Task goal: Search the records for "preminor" and copy each line that holds it.

Source records
>>>>
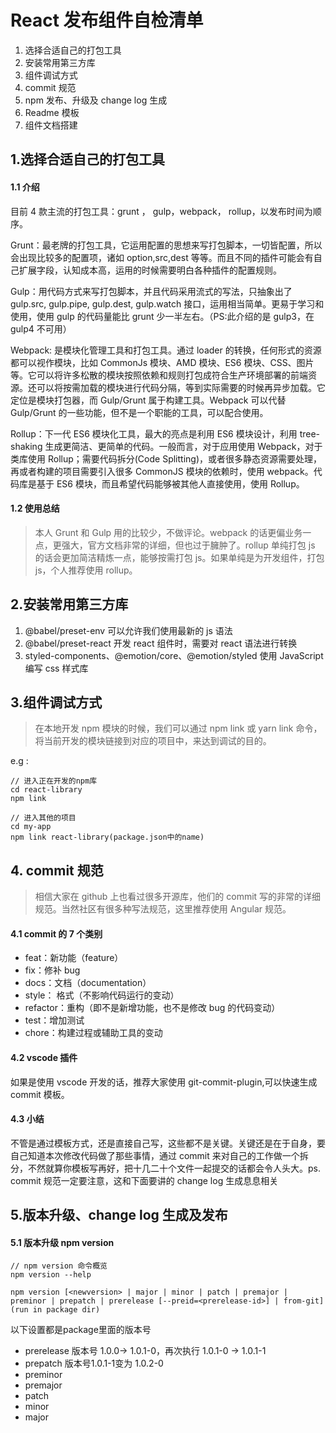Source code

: <!--
 * @Author: PengKang
 * @Date: 2020-08-11 16:57:54
 * @LastEditors: PengKang
 * @LastEditTime: 2020-09-09 18:19:43
 * @FilePath: \react-library\README.md
-->

# React 发布组件自检清单

1. 选择合适自己的打包工具
2. 安装常用第三方库
3. 组件调试方式
4. commit 规范
5. npm 发布、升级及 change log 生成
6. Readme 模板
7. 组件文档搭建

## 1.选择合适自己的打包工具

#### 1.1 介绍

目前 4 款主流的打包工具：grunt ， gulp，webpack， rollup，以发布时间为顺序。

Grunt：最老牌的打包工具，它运用配置的思想来写打包脚本，一切皆配置，所以会出现比较多的配置项，诸如 option,src,dest 等等。而且不同的插件可能会有自己扩展字段，认知成本高，运用的时候需要明白各种插件的配置规则。

Gulp：用代码方式来写打包脚本，并且代码采用流式的写法，只抽象出了 gulp.src, gulp.pipe, gulp.dest, gulp.watch 接口，运用相当简单。更易于学习和使用，使用 gulp 的代码量能比 grunt 少一半左右。（PS:此介绍的是 gulp3，在 gulp4 不可用）

Webpack: 是模块化管理工具和打包工具。通过 loader 的转换，任何形式的资源都可以视作模块，比如 CommonJs 模块、AMD 模块、ES6 模块、CSS、图片等。它可以将许多松散的模块按照依赖和规则打包成符合生产环境部署的前端资源。还可以将按需加载的模块进行代码分隔，等到实际需要的时候再异步加载。它定位是模块打包器，而 Gulp/Grunt 属于构建工具。Webpack 可以代替 Gulp/Grunt 的一些功能，但不是一个职能的工具，可以配合使用。

Rollup：下一代 ES6 模块化工具，最大的亮点是利用 ES6 模块设计，利用 tree-shaking 生成更简洁、更简单的代码。一般而言，对于应用使用 Webpack，对于类库使用 Rollup；需要代码拆分(Code Splitting)，或者很多静态资源需要处理，再或者构建的项目需要引入很多 CommonJS 模块的依赖时，使用 webpack。代码库是基于 ES6 模块，而且希望代码能够被其他人直接使用，使用 Rollup。

#### 1.2 使用总结

> 本人 Grunt 和 Gulp 用的比较少，不做评论。webpack 的话更偏业务一点，更强大，官方文档非常的详细，但也过于臃肿了。rollup 单纯打包 js 的话会更加简洁精炼一点，能够按需打包 js。如果单纯是为开发组件，打包 js，个人推荐使用 rollup。

## 2.安装常用第三方库

1. @babel/preset-env 可以允许我们使用最新的 js 语法
2. @babel/preset-react 开发 react 组件时，需要对 react 语法进行转换
3. styled-components、@emotion/core、@emotion/styled 使用 JavaScript 编写 css 样式库

## 3.组件调试方式

> 在本地开发 npm 模块的时候，我们可以通过 npm link 或 yarn link 命令，将当前开发的模块链接到对应的项目中，来达到调试的目的。

e.g :

```
// 进入正在开发的npm库
cd react-library
npm link
```

```
// 进入其他的项目
cd my-app
npm link react-library(package.json中的name)
```

## 4. commit 规范

> 相信大家在 github 上也看过很多开源库，他们的 commit 写的非常的详细规范。当然社区有很多种写法规范，这里推荐使用 Angular 规范。

#### 4.1 commit 的 7 个类别

- feat：新功能（feature）
- fix：修补 bug
- docs：文档（documentation）
- style： 格式（不影响代码运行的变动）
- refactor：重构（即不是新增功能，也不是修改 bug 的代码变动）
- test：增加测试
- chore：构建过程或辅助工具的变动

#### 4.2 vscode 插件

如果是使用 vscode 开发的话，推荐大家使用 git-commit-plugin,可以快速生成 commit 模板。

#### 4.3 小结

不管是通过模板方式，还是直接自己写，这些都不是关键。关键还是在于自身，要自己知道本次修改代码做了那些事情，通过 commit 来对自己的工作做一个拆分，不然就算你模板写再好，把十几二十个文件一起提交的话都会令人头大。ps. commit 规范一定要注意，这和下面要讲的 change log 生成息息相关

## 5.版本升级、change log 生成及发布

#### 5.1 版本升级 npm version

```
// npm version 命令概览
npm version --help

npm version [<newversion> | major | minor | patch | premajor | preminor | prepatch | prerelease [--preid=<prerelease-id>] | from-git]
(run in package dir)
```
以下设置都是package里面的版本号
- prerelease
  版本号 1.0.0-> 1.0.1-0，再次执行 1.0.1-0 -> 1.0.1-1 
- prepatch 版本号1.0.1-1变为 1.0.2-0
- preminor
- premajor
- patch
- minor
- major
<<<<
Task result:
npm version [<newversion> | major | minor | patch | premajor | preminor | prepatch | prerelease [--preid=<prerelease-id>] | from-git]
- preminor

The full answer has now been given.